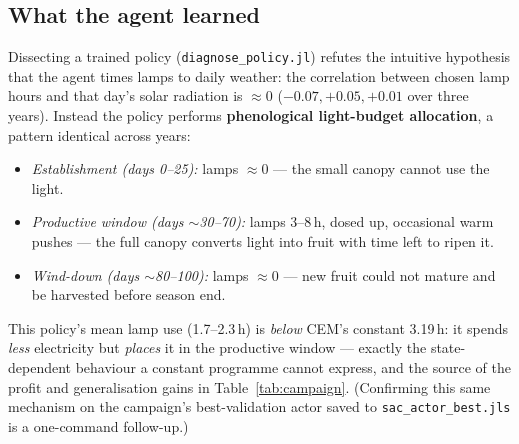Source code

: \documentclass[11pt,a4paper]{article}
\begin{document}
\subsection{What the agent learned}
Dissecting a trained policy (\texttt{diagnose\_policy.jl}) refutes the intuitive hypothesis that the
agent times lamps to daily weather: the correlation between chosen lamp hours and that day's solar
radiation is $\approx 0$ ($-0.07,+0.05,+0.01$ over three years). Instead the policy performs
\textbf{phenological light-budget allocation}, a pattern identical across years:
\begin{itemize}[leftmargin=1.6em,itemsep=1pt]
  \item \emph{Establishment (days 0--25):} lamps $\approx 0$ --- the small canopy cannot use the light.
  \item \emph{Productive window (days $\sim$30--70):} lamps 3--8\,h,  dosed up, occasional warm
  pushes --- the full canopy converts light into fruit with time left to ripen it.
  \item \emph{Wind-down (days $\sim$80--100):} lamps $\approx 0$ --- new fruit could not mature and be
  harvested before season end.
\end{itemize}
This policy's mean lamp use (1.7--2.3\,h) is \emph{below} CEM's constant 3.19\,h: it spends
\emph{less} electricity but \emph{places} it in the productive window --- exactly the state-dependent
behaviour a constant programme cannot express, and the source of the profit and generalisation gains in
Table~\ref{tab:campaign}. (Confirming this same mechanism on the campaign's best-validation actor
saved to \texttt{sac\_actor\_best.jls} is a one-command follow-up.)
\end{document}
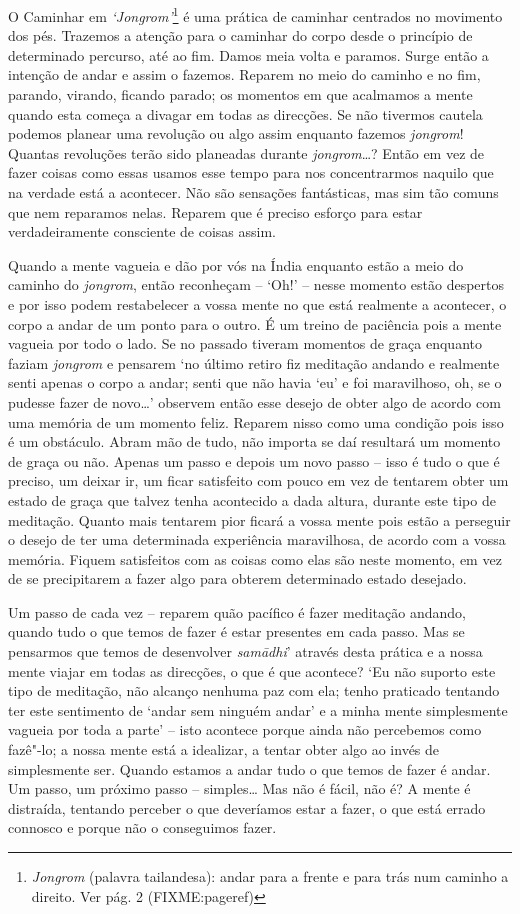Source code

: O Caminhar em \emph{`Jongrom'}\footnote{%
  \emph{Jongrom} (palavra tailandesa): andar para a frente e para trás num
  caminho a direito. Ver pág. 2 (FIXME:pageref)}
é uma prática de caminhar centrados no
movimento dos pés. Trazemos a atenção para o caminhar do corpo desde o
princípio de determinado percurso, até ao fim. Damos meia volta e
paramos. Surge então a intenção de andar e assim o fazemos. Reparem no
meio do caminho e no fim, parando, virando, ficando parado; os momentos
em que acalmamos a mente quando esta começa a divagar em todas as
direcções. Se não tivermos cautela podemos planear uma revolução ou algo
assim enquanto fazemos \emph{jongrom}! Quantas revoluções terão sido
planeadas durante \emph{jongrom}\ldots{}? Então em vez de fazer coisas
como essas usamos esse tempo para nos concentrarmos naquilo que na
verdade está a acontecer. Não são sensações fantásticas, mas sim tão
comuns que nem reparamos nelas. Reparem que é preciso esforço para estar
verdadeiramente consciente de coisas assim.

Quando a mente vagueia e dão por vós na Índia enquanto estão a meio do
caminho do \emph{jongrom}, então reconheçam -- `Oh!'
-- nesse momento estão despertos e por isso podem restabelecer a vossa
mente no que está realmente a acontecer, o corpo a andar de um ponto
para o outro. É um treino de paciência pois a mente vagueia por todo o
lado. Se no passado tiveram momentos de graça enquanto faziam
\emph{jongrom} e pensarem `no último retiro fiz meditação andando e
realmente senti apenas o corpo a andar;
senti que não havia `eu' e foi maravilhoso, oh, se o pudesse fazer de
novo\ldots{}' observem então esse desejo de obter algo de acordo com uma
memória de um momento feliz. Reparem nisso como uma condição pois isso é
um obstáculo. Abram mão de tudo, não importa se daí resultará um momento
de graça ou não. Apenas um passo e depois um novo passo -- isso é tudo o
que é preciso, um deixar ir, um ficar satisfeito com pouco em vez de
tentarem obter um estado de graça que talvez tenha acontecido a dada
altura, durante este tipo de meditação. Quanto mais tentarem pior ficará
a vossa mente pois estão a perseguir o desejo de ter uma determinada
experiência maravilhosa, de acordo com a vossa memória. Fiquem
satisfeitos com as coisas como elas são neste momento, em vez de se
precipitarem a fazer algo para obterem determinado estado desejado.

Um passo de cada vez -- reparem quão pacífico é fazer meditação andando,
quando tudo o que temos de fazer é estar presentes em cada passo. Mas se
pensarmos que temos de desenvolver \emph{samādhi}' através desta prática
e a nossa mente viajar em todas as direcções, o que é que acontece? `Eu
não suporto este tipo de meditação, não alcanço nenhuma paz com ela;
tenho praticado tentando ter este sentimento de `andar sem ninguém
andar' e a minha mente simplesmente vagueia por toda a parte' -- isto
acontece porque ainda não percebemos como fazê"-lo; a nossa mente está a
idealizar, a tentar obter algo ao invés de simplesmente ser. Quando
estamos a andar tudo o que temos de fazer é andar. Um passo, um próximo
passo -- simples\ldots{} Mas não é fácil, não é? A mente é distraída,
tentando perceber o que deveríamos estar a fazer, o que está errado
connosco e porque não o conseguimos fazer.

**What needs to be done:**
Line for line, retype the material exactly, omitting any pictures.

**Exercise solution:**
Source code

: \documentclass[11pt,a4paper]{article}
\begin{document}
\subsection{What the agent learned}
Dissecting a trained policy (\texttt{diagnose\_policy.jl}) refutes the intuitive hypothesis that the
agent times lamps to daily weather: the correlation between chosen lamp hours and that day's solar
radiation is $\approx 0$ ($-0.07,+0.05,+0.01$ over three years). Instead the policy performs
\textbf{phenological light-budget allocation}, a pattern identical across years:
\begin{itemize}[leftmargin=1.6em,itemsep=1pt]
  \item \emph{Establishment (days 0--25):} lamps $\approx 0$ --- the small canopy cannot use the light.
  \item \emph{Productive window (days $\sim$30--70):} lamps 3--8\,h,  dosed up, occasional warm
  pushes --- the full canopy converts light into fruit with time left to ripen it.
  \item \emph{Wind-down (days $\sim$80--100):} lamps $\approx 0$ --- new fruit could not mature and be
  harvested before season end.
\end{itemize}
This policy's mean lamp use (1.7--2.3\,h) is \emph{below} CEM's constant 3.19\,h: it spends
\emph{less} electricity but \emph{places} it in the productive window --- exactly the state-dependent
behaviour a constant programme cannot express, and the source of the profit and generalisation gains in
Table~\ref{tab:campaign}. (Confirming this same mechanism on the campaign's best-validation actor
saved to \texttt{sac\_actor\_best.jls} is a one-command follow-up.)
\end{document}
Source code

: O Caminhar em \emph{`Jongrom'}\footnote{%
  \emph{Jongrom} (palavra tailandesa): andar para a frente e para trás num
  caminho a direito. Ver pág. 2 (FIXME:pageref)}
é uma prática de caminhar centrados no
movimento dos pés. Trazemos a atenção para o caminhar do corpo desde o
princípio de determinado percurso, até ao fim. Damos meia volta e
paramos. Surge então a intenção de andar e assim o fazemos. Reparem no
meio do caminho e no fim, parando, virando, ficando parado; os momentos
em que acalmamos a mente quando esta começa a divagar em todas as
direcções. Se não tivermos cautela podemos planear uma revolução ou algo
assim enquanto fazemos \emph{jongrom}! Quantas revoluções terão sido
planeadas durante \emph{jongrom}\ldots{}? Então em vez de fazer coisas
como essas usamos esse tempo para nos concentrarmos naquilo que na
verdade está a acontecer. Não são sensações fantásticas, mas sim tão
comuns que nem reparamos nelas. Reparem que é preciso esforço para estar
verdadeiramente consciente de coisas assim.

Quando a mente vagueia e dão por vós na Índia enquanto estão a meio do
caminho do \emph{jongrom}, então reconheçam -- `Oh!'
-- nesse momento estão despertos e por isso podem restabelecer a vossa
mente no que está realmente a acontecer, o corpo a andar de um ponto
para o outro. É um treino de paciência pois a mente vagueia por todo o
lado. Se no passado tiveram momentos de graça enquanto faziam
\emph{jongrom} e pensarem `no último retiro fiz meditação andando e
realmente senti apenas o corpo a andar;
senti que não havia `eu' e foi maravilhoso, oh, se o pudesse fazer de
novo\ldots{}' observem então esse desejo de obter algo de acordo com uma
memória de um momento feliz. Reparem nisso como uma condição pois isso é
um obstáculo. Abram mão de tudo, não importa se daí resultará um momento
de graça ou não. Apenas um passo e depois um novo passo -- isso é tudo o
que é preciso, um deixar ir, um ficar satisfeito com pouco em vez de
tentarem obter um estado de graça que talvez tenha acontecido a dada
altura, durante este tipo de meditação. Quanto mais tentarem pior ficará
a vossa mente pois estão a perseguir o desejo de ter uma determinada
experiência maravilhosa, de acordo com a vossa memória. Fiquem
satisfeitos com as coisas como elas são neste momento, em vez de se
precipitarem a fazer algo para obterem determinado estado desejado.

Um passo de cada vez -- reparem quão pacífico é fazer meditação andando,
quando tudo o que temos de fazer é estar presentes em cada passo. Mas se
pensarmos que temos de desenvolver \emph{samādhi}' através desta prática
e a nossa mente viajar em todas as direcções, o que é que acontece? `Eu
não suporto este tipo de meditação, não alcanço nenhuma paz com ela;
tenho praticado tentando ter este sentimento de `andar sem ninguém
andar' e a minha mente simplesmente vagueia por toda a parte' -- isto
acontece porque ainda não percebemos como fazê"-lo; a nossa mente está a
idealizar, a tentar obter algo ao invés de simplesmente ser. Quando
estamos a andar tudo o que temos de fazer é andar. Um passo, um próximo
passo -- simples\ldots{} Mas não é fácil, não é? A mente é distraída,
tentando perceber o que deveríamos estar a fazer, o que está errado
connosco e porque não o conseguimos fazer.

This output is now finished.